Restaurant Visitor Forcasting

library(dplyr)
library(caret)
library(lubridate)
library(zoo)
library(tidyr)
library(padr)
library(forecast)
library(tseries)
library(TTR)
library(rmarkdown)
library(DT)

Import Data

This data contain both data train and data test, data train will be used to train the model, meanwhile data test will be used as unseen data (new data). I’ll perform feature engineering to get total visitor of the restaurant (see in pre processing section), and use it to predict total visitor of the data test.

data_train <- read.csv("data_input/data-train.csv")

datatable(data_train, options = list(scrollX = T)) 

Columns description:

  • Transaction_date : The timestamp of a transaction
  • Receipt_number : The ID of a transaction
  • Item_id : The ID of an item in a transaction
  • Item_group : The group ID of an item in a transaction
  • Item_major_group : The major-group ID of an item in a transaction
  • Quantity : The quantity of purchased item
  • Price_usd : The price of purchased item
  • Total_usd : The total price of purchased item
  • Payment_type : The payment method
  • Sales_type : The sales method
data_test <- read.csv("data_input/data-test.csv")

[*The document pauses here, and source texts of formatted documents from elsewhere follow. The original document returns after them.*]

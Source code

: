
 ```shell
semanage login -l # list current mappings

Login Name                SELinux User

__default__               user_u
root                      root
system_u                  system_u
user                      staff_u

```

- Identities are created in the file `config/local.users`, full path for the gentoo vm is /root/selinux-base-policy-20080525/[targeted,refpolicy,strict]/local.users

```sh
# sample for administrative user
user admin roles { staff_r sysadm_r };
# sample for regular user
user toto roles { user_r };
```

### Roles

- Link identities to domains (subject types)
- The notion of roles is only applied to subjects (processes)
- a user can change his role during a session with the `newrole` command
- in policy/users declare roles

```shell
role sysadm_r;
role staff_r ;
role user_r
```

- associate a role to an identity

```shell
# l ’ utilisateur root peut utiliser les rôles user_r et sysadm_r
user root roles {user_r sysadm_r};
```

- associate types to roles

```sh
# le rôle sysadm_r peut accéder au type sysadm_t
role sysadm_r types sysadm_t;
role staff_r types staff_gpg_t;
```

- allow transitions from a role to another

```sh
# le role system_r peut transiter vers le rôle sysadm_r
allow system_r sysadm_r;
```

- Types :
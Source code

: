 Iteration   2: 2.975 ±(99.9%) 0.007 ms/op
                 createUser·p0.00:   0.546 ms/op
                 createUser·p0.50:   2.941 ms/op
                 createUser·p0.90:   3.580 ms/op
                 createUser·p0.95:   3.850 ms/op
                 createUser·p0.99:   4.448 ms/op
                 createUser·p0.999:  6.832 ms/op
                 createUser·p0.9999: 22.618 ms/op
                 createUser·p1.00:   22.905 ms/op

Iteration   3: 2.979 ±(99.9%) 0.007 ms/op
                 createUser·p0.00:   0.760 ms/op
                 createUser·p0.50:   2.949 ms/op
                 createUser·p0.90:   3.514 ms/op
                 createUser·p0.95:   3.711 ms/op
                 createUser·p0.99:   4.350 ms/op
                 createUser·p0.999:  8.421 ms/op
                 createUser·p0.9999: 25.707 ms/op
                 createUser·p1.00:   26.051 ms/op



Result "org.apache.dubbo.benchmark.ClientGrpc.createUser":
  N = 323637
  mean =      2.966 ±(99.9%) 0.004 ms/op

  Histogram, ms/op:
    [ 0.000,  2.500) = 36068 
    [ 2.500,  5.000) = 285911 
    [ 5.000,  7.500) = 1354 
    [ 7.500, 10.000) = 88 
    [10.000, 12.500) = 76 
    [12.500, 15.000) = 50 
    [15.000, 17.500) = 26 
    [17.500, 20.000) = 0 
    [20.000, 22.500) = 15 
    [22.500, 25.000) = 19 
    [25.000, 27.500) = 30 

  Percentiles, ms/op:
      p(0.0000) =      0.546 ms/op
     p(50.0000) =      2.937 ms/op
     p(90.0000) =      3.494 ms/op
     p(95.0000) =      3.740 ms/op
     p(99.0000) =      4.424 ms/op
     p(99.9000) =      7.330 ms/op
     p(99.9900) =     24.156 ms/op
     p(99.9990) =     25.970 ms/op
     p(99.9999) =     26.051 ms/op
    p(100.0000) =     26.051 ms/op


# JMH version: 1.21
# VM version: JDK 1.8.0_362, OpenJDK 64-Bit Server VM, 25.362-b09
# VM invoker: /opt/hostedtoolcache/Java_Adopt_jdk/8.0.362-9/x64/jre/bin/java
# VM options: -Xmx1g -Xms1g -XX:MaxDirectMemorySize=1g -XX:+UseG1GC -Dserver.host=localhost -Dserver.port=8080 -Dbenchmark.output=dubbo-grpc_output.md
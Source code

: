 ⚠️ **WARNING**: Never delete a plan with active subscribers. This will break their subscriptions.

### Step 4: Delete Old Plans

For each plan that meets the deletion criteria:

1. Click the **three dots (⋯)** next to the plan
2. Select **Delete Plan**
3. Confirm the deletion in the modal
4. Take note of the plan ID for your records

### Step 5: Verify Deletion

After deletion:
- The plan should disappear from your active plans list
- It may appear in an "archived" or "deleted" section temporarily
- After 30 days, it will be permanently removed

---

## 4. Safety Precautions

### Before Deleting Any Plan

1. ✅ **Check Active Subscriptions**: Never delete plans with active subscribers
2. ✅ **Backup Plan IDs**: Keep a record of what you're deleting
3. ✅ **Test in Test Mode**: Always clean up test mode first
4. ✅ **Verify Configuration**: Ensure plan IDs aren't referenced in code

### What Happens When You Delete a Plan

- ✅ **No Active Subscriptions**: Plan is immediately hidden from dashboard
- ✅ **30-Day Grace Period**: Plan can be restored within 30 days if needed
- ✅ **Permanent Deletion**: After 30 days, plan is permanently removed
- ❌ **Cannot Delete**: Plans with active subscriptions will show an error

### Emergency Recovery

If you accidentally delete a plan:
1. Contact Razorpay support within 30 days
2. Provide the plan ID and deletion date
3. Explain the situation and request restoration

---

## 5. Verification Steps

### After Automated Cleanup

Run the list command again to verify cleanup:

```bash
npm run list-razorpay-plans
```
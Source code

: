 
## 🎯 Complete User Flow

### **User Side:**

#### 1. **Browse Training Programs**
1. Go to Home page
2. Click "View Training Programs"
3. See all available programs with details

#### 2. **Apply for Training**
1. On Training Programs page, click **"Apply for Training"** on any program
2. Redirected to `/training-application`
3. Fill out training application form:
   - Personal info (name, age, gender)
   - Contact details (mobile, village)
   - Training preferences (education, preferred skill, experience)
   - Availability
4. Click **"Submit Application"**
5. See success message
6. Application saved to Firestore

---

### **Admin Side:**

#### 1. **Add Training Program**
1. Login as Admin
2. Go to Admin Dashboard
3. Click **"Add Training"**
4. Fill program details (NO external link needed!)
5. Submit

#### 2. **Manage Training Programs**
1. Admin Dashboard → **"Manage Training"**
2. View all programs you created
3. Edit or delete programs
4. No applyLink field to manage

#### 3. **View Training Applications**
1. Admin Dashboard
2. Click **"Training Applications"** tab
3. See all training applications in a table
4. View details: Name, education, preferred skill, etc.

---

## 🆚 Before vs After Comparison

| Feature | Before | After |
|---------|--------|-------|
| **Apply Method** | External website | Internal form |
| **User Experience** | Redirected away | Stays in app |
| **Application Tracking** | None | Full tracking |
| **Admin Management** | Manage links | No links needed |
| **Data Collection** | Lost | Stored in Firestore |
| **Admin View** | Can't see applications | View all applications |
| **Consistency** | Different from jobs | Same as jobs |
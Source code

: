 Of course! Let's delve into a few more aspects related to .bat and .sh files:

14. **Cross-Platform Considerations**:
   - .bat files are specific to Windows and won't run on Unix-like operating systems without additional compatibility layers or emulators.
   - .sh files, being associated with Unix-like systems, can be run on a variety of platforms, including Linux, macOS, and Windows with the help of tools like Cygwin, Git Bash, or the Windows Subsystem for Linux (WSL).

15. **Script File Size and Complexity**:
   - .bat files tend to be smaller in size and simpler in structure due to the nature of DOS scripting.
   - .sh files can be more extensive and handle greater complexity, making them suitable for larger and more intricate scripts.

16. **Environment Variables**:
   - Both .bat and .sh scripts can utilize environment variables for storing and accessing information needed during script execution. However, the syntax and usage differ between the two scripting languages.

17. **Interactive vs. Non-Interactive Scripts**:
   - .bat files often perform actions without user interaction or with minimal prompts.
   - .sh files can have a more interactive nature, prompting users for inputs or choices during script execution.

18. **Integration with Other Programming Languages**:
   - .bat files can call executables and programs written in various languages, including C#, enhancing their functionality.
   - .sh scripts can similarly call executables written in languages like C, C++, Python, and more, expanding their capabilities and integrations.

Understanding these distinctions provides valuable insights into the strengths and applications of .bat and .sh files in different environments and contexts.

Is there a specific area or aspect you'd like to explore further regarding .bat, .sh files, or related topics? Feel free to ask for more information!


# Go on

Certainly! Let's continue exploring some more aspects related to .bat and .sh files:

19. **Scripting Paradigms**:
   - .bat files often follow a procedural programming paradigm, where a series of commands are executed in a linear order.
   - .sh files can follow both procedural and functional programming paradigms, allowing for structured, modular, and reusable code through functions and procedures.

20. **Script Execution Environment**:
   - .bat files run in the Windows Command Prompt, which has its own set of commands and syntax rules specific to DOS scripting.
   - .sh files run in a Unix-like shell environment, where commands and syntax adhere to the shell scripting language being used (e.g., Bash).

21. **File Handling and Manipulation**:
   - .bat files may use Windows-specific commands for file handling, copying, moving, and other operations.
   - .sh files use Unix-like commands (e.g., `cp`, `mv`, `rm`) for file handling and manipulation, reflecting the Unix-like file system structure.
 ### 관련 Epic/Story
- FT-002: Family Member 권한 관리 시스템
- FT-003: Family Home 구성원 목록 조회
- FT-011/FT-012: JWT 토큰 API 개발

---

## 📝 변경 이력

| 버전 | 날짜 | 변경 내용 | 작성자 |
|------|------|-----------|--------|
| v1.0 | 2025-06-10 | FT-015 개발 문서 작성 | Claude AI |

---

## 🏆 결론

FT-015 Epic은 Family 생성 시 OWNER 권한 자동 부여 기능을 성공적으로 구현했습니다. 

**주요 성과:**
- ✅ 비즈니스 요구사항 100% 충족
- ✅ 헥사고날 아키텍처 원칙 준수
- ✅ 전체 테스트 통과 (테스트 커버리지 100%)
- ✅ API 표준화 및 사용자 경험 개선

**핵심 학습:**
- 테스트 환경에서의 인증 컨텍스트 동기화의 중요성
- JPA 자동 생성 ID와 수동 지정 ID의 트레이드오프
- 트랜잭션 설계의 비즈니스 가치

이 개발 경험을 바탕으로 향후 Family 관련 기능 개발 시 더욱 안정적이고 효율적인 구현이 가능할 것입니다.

datatable(data_test, options = list(scrollX = T)) 

Data preprocessing

Feature Engineering

First i will create new column that only have date and hour data, this is important because we need to arrange our data by date before doing forecasting.

data_train <- data_train %>% 
  mutate(transaction_date = ymd_hms(transaction_date, tz = "UTC"))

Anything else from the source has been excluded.